Georges Brival est un créatif audacieux. Créatif, non pas au sens que l’on attribue aux inventifs de la publicité, encore qu’il ait été lui-même un professionnel de la publicité, mais au sens où, toute sa vie, il a toujours fait preuve d’un idéal créatif perpétuellement recommencé.
On pensera bien sûr à tout ce qu’il a imaginé et mis en œuvre dans le domaine de la voile, et notamment cette dimension visionnaire qui l’a conduit à la création du tour des yoles, cette compétition passionnante qui est devenue une fête désormais inscrite dans notre patrimoine, mais on évoquera surtout toutes ces idées mirifiquement concrétisées pour nous offrir, dans les années 1960, des lieux où la musique martiniquaise et caribéenne pouvait s’exprimer.

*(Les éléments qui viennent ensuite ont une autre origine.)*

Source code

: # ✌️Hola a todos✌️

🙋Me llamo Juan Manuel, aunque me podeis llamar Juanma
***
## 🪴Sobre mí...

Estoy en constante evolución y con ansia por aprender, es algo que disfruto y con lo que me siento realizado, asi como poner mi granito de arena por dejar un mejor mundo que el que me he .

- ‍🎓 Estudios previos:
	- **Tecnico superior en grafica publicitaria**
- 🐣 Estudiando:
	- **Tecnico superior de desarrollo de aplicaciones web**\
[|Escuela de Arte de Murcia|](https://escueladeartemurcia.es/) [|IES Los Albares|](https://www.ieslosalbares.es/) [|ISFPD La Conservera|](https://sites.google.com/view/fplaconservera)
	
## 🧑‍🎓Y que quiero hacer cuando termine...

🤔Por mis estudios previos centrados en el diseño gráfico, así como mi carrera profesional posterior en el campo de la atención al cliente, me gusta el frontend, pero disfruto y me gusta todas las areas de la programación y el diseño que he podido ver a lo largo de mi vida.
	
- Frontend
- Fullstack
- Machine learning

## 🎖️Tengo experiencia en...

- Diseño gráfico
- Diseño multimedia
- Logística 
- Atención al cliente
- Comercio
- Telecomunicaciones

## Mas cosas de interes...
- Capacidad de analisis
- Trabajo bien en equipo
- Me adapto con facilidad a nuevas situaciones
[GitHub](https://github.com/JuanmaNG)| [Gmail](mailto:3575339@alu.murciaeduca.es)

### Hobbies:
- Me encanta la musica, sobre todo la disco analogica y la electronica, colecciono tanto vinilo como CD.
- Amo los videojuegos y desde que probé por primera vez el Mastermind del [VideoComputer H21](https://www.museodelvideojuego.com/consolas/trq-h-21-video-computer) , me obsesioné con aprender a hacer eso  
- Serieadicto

Il faut se rappeler qu’à cette époque les lieux d’expression musicale et de danse étaient des espaces loués ou mis exceptionnellement à disposition, telle la salle de La Française pour le bal des classes terminales ou les salons de la préfecture pour le bal de la Croix-Rouge. Nous étions loin de l’époque des casinos du début du siècle et singulièrement du Select Tango ou du Casino Bagoé. La Martinique était, en ces années qui annonçaient le tournant de la modernité, démunie de lieux festifs où les musiciens pouvaient s’exprimer.
C’est alors que Georges Brival rencontre le docteur Rose-Rosette qui dirigeait l’Office du tourisme, chargé de dynamiser la vie culturelle et festive du pays. Avec ses économies, Georges Brival réalise un projet qui fera date dans l’histoire de la musique et de la danse en Martinique : La Bananeraie. Ce lieu festif situé au Lamentin et ouvert tous les jours, excepté le lundi, deviendra l’espace incontournable des amateurs de musique et de danse.

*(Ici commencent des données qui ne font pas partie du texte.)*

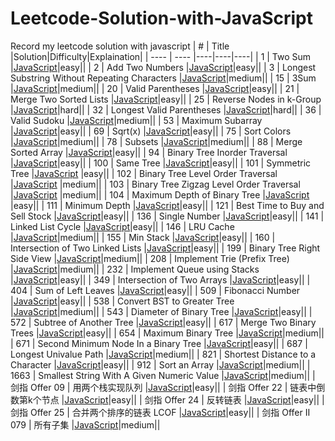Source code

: # Leetcode-Solution-with-JavaScript
Record my leetcode solution with javascript
|  #   | Title  |Solution|Difficulty|Explaination|
|  ----  | ----  |----|----|----|
| 1  | Two Sum |[JavaScript](https://github.com/suuupernova/Leetcode-Solution-with-JavaScript/blob/main/Solution/Hash%20Table/1.%20Two%20Sum.js)|easy||
| 2  | Add Two Numbers |[JavaScript](https://github.com/suuupernova/Leetcode-Solution-with-JavaScript/blob/main/Solution/Link%20List/2.%20Add%20Two%20Numbers.js)|easy||
| 3  | Longest Substring Without Repeating Characters |[JavaScript](https://github.com/suuupernova/Leetcode-Solution-with-JavaScript/blob/main/Solution/Hash%20Table/3.%20Longest%20Substring%20Without%20Repeating%20Characters.js)|medium||
| 15  | 3Sum |[JavaScript](https://github.com/suuupernova/Leetcode-Solution-with-JavaScript/blob/main/Solution/Array/15.%203Sum.js)|medium||
| 20  | Valid Parentheses |[JavaScript](https://github.com/suuupernova/Leetcode-Solution-with-JavaScript/blob/main/Solution/Stack/20.%20Valid%20Parentheses.js)|easy||
| 21  | Merge Two Sorted Lists |[JavaScript](https://github.com/suuupernova/Leetcode-Solution-with-JavaScript/blob/main/Solution/Link%20List/21.%20Merge%20Two%20Sorted%20Lists.js)|easy||
| 25  | Reverse Nodes in k-Group |[JavaScript](https://github.com/suuupernova/Leetcode-Solution-with-JavaScript/blob/main/Solution/Link%20List/25.%20Reverse%20Nodes%20in%20k-Group.js)|hard||
| 32  | Longest Valid Parentheses |[JavaScript](https://github.com/suuupernova/Leetcode-Solution-with-JavaScript/blob/main/Solution/Stack/32.%20Longest%20Valid%20Parentheses.js)|hard||
| 36  | Valid Sudoku |[JavaScript](https://github.com/suuupernova/Leetcode-Solution-with-JavaScript/blob/main/Solution/Hash%20Table/36.%20Valid%20Sudoku.js)|medium||
| 53  | Maximum Subarray |[JavaScript](https://github.com/suuupernova/Leetcode-Solution-with-JavaScript/blob/main/Solution/DP/53.%20Maximum%20Subarray.js)|easy||
| 69  | Sqrt(x) |[JavaScript](https://github.com/suuupernova/Leetcode-Solution-with-JavaScript/blob/main/Solution/Dichotomy/69.%20Sqrt(x).js)|easy||
| 75  | Sort Colors |[JavaScript](https://github.com/suuupernova/Leetcode-Solution-with-JavaScript/blob/main/Solution/Array/75.%20Sort%20Colors.js)|medium||
| 78  | Subsets |[JavaScript](https://github.com/suuupernova/Leetcode-Solution-with-JavaScript/blob/main/Solution/Array/78.%20Subsets.js)|medium||
| 88  | Merge Sorted Array |[JavaScript](https://github.com/suuupernova/Leetcode-Solution-with-JavaScript/blob/main/Solution/Array/88.%20Merge%20Sorted%20Array.js)|easy||
| 94  | Binary Tree Inorder Traversal |[JavaScript](https://github.com/suuupernova/Leetcode-Solution-with-JavaScript/blob/main/Solution/Tree/94.%20Binary%20Tree%20Inorder%20Traversal.js)|easy||
| 100  | Same Tree |[JavaScript](https://github.com/suuupernova/Leetcode-Solution-with-JavaScript/blob/main/Solution/Tree/100.%20Same%20Tree.js)|easy||
| 101  | Symmetric Tree |[JavaScript](https://github.com/suuupernova/Leetcode-Solution-with-JavaScript/blob/main/Solution/Tree/101.%20Symmetric%20Tree.js) |easy||
| 102  | Binary Tree Level Order Traversal |[JavaScript](https://github.com/suuupernova/Leetcode-Solution-with-JavaScript/blob/main/Solution/Tree/102.%20Binary%20Tree%20Level%20Order%20Traversal.js) |medium||
| 103  | Binary Tree Zigzag Level Order Traversal |[JavaScript](https://github.com/suuupernova/Leetcode-Solution-with-JavaScript/blob/main/Solution/Queue/103.%20Binary%20Tree%20Zigzag%20Level%20Order%20Traversal.js) |medium||
| 104  | Maximum Depth of Binary Tree |[JavaScript](https://github.com/suuupernova/Leetcode-Solution-with-JavaScript/blob/main/Solution/Tree/104.%20Maximum%20Depth%20of%20Binary%20Tree.js) |easy||
| 111  | Minimum Depth |[JavaScript](https://github.com/suuupernova/Leetcode-Solution-with-JavaScript/blob/main/Solution/Tree/111.%20Minimum%20Depth%20of%20Binary%20Tree.js)|easy||
| 121  | Best Time to Buy and Sell Stock |[JavaScript](https://github.com/suuupernova/Leetcode-Solution-with-JavaScript/blob/main/Solution/Array/121.%20Best%20Time%20to%20Buy%20and%20Sell%20Stock.js)|easy||
| 136  | Single Number |[JavaScript](https://github.com/suuupernova/Leetcode-Solution-with-JavaScript/blob/main/Solution/Bitwise%20Operation/136.%20Single%20Number.js)|easy||
| 141  | Linked List Cycle |[JavaScript](https://github.com/suuupernova/Leetcode-Solution-with-JavaScript/blob/main/Solution/Link%20List/141.%20Linked%20List%20Cycle.js )|easy||
| 146  | LRU Cache |[JavaScript](https://github.com/suuupernova/Leetcode-Solution-with-JavaScript/blob/main/Solution/Hash%20Table/146.%20LRU%20Cache.js)|medium||
| 155  | Min Stack |[JavaScript](https://github.com/suuupernova/Leetcode-Solution-with-JavaScript/blob/main/Solution/Stack/155.%20Min%20Stack.js)|easy||
| 160  | Intersection of Two Linked Lists |[JavaScript](https://github.com/suuupernova/Leetcode-Solution-with-JavaScript/blob/main/Solution/Link%20List/160.%20Intersection%20of%20Two%20Linked%20Lists.js)|easy||
| 199  | Binary Tree Right Side View |[JavaScript]( https://github.com/suuupernova/Leetcode-Solution-with-JavaScript/blob/main/Solution/Queue/199.%20Binary%20Tree%20Right%20Side%20View.js)|medium||
| 208  | Implement Trie (Prefix Tree) |[JavaScript]( https://github.com/suuupernova/Leetcode-Solution-with-JavaScript/blob/main/Solution/Others/208.%20Implement%20Trie%20(Prefix%20Tree).js)|medium||
| 232 | Implement Queue using Stacks |[JavaScript]( https://github.com/suuupernova/Leetcode-Solution-with-JavaScript/blob/main/Solution/Stack/232.%20Implement%20Queue%20using%20Stacks.js)|easy||
| 349 | Intersection of Two Arrays |[JavaScript]( https://github.com/suuupernova/Leetcode-Solution-with-JavaScript/blob/main/Solution/Hash%20Table/349.%20Intersection%20of%20Two%20Arrays.js)|easy||
| 404  | Sum of Left Leaves |[JavaScript](https://github.com/suuupernova/Leetcode-Solution-with-JavaScript/blob/main/Solution/Tree/404.%20Sum%20of%20Left%20Leaves.js)|easy||
| 509  | Fibonacci Number |[JavaScript](https://github.com/suuupernova/Leetcode-Solution-with-JavaScript/blob/main/Solution/DP/509.%20Fibonacci%20Number.js)|easy||
| 538  | Convert BST to Greater Tree |[JavaScript](https://github.com/suuupernova/Leetcode-Solution-with-JavaScript/blob/main/Solution/Tree/538.%20Convert%20BST%20to%20Greater%20Tree.js)|medium||
| 543  | Diameter of Binary Tree |[JavaScript](https://github.com/suuupernova/Leetcode-Solution-with-JavaScript/blob/main/Solution/Tree/543.%20Diameter%20of%20Binary%20Tree.js)|easy||
| 572  | Subtree of Another Tree |[JavaScript](https://github.com/suuupernova/Leetcode-Solution-with-JavaScript/blob/main/Solution/Tree/572.%20Subtree%20of%20Another%20Tree.js)|easy||
| 617  | Merge Two Binary Trees |[JavaScript](https://github.com/suuupernova/Leetcode-Solution-with-JavaScript/blob/main/Solution/Tree/617.%20Merge%20Two%20Binary%20Trees.js)|easy||
| 654 | Maximum Binary Tree |[JavaScript](https://github.com/suuupernova/Leetcode-Solution-with-JavaScript/blob/main/Solution/Tree/654.%20Maximum%20Binary%20Tree.js)|medium||
| 671  | Second Minimum Node In a Binary Tree |[JavaScript](https://github.com/suuupernova/Leetcode-Solution-with-JavaScript/blob/main/Solution/Tree/671.%20Second%20Minimum%20Node%20In%20a%20Binary%20Tree.js)|easy||
| 687  | Longest Univalue Path |[JavaScript](https://github.com/suuupernova/Leetcode-Solution-with-JavaScript/blob/main/Solution/Tree/687.%20Longest%20Univalue%20Path.js)|medium||
| 821  | Shortest Distance to a Character |[JavaScript](https://github.com/suuupernova/Leetcode-Solution-with-JavaScript/blob/main/Solution/Array/821.%20Shortest%20Distance%20to%20a%20Character.js)|easy||
| 912  | Sort an Array |[JavaScript](https://github.com/suuupernova/Leetcode-Solution-with-JavaScript/blob/main/Solution/Array/912.%20Sort%20an%20Array.js)|medium||
| 1663 | Smallest String With A Given Numeric Value |[JavaScript](https://github.com/suuupernova/Leetcode-Solution-with-JavaScript/blob/main/Solution/Greedy%20Algorithm/1663.%20Smallest%20String%20With%20A%20Given%20Numeric%20Value.js)|medium||
| 剑指 Offer 09  | 用两个栈实现队列 |[JavaScript](https://github.com/suuupernova/Leetcode-Solution-with-JavaScript/blob/main/Solution/Stack/%E5%89%91%E6%8C%87%20Offer%2009.%20%E7%94%A8%E4%B8%A4%E4%B8%AA%E6%A0%88%E5%AE%9E%E7%8E%B0%E9%98%9F%E5%88%97.js)|easy||
| 剑指 Offer 22  | 链表中倒数第k个节点 |[JavaScript](https://github.com/suuupernova/Leetcode-Solution-with-JavaScript/blob/main/Solution/Link%20List/%E5%89%91%E6%8C%87%20Offer%2022.%20%E9%93%BE%E8%A1%A8%E4%B8%AD%E5%80%92%E6%95%B0%E7%AC%ACk%E4%B8%AA%E8%8A%82%E7%82%B9.js)|easy||
| 剑指 Offer 24  | 反转链表 |[JavaScript](https://github.com/suuupernova/Leetcode-Solution-with-JavaScript/blob/main/Solution/Link%20List/%E5%89%91%E6%8C%87%20Offer%2024.%20%E5%8F%8D%E8%BD%AC%E9%93%BE%E8%A1%A8.js)|easy||
| 剑指 Offer 25  | 合并两个排序的链表  LCOF |[JavaScript](https://github.com/suuupernova/Leetcode-Solution-with-JavaScript/blob/main/Solution/Link%20List/%E5%89%91%E6%8C%87%20Offer%2025.%20%E5%90%88%E5%B9%B6%E4%B8%A4%E4%B8%AA%E6%8E%92%E5%BA%8F%E7%9A%84%E9%93%BE%E8%A1%A8%20%20LCOF.js)|easy||
| 剑指 Offer II 079 | 所有子集 |[JavaScript](https://github.com/suuupernova/Leetcode-Solution-with-JavaScript/blob/main/Solution/Array/78.%20Subsets.js)|medium||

L’idée géniale de Georges Brival reposait alors sur trois éléments innovants. Le premier correspond à l’évolution considérable de l’usage de l’automobile qui permettait alors aux Martiniquais de se déplacer vers un espace non urbain, alors que de tels lieux s’étaient limités à Fort-de- France.

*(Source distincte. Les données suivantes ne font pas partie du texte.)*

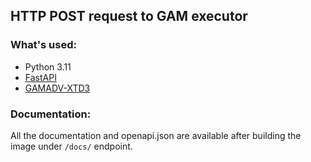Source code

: ## HTTP POST request to GAM executor

### What's used:
- Python 3.11
- [FastAPI](https://fastapi.tiangolo.com/)
- [GAMADV-XTD3](https://github.com/taers232c/GAMADV-XTD3)

### Documentation:
All the documentation and openapi.json are available after building the image
under `/docs/` endpoint.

Le second élément, tout aussi novateur, était l’aménagement et le design inspirés de l’environnement rural, élément qui contribuait à donner à l’espace un caractère tropical dû aux effets décoratifs des plantes du terroir utilisées.
Le troisième élément – et non des moindres – fut le choix de l’orchestre : Georges Brival fit venir en Martinique l’orchestre Tropicana avec les chanteurs Jo Lavaud, Louis Lahens et le chantre du boléro, Gary French. Ces musiciens nous offraient une musique nouvelle qui venait d’Haïti, le compas direct, jouée par une formation animée par des soufflants remarquables.
L’innovation est indiscutable, mais nous sommes loin de l’industrie des biens culturels. Au contraire, La Bananeraie fut un espace convivial correspondant au sens de l’accueil de Georges Brival. On vient de partout, mais on s’y retrouve entre amis. C’était l’époque d’une nouvelle présence, mais c’était l’époque d’une présence cordiale, rien d’artificiel, rien de surfait, absence totale du factice.
Infatigable novateur, il conçoit alors un nouveau projet, qui sera La Moïna, un dancing animé par Marius Cultier et son ensemble Les Wabaps qui se produisaient avec les chanteurs Milo Bodin, Jo Barbot et Lola Martin.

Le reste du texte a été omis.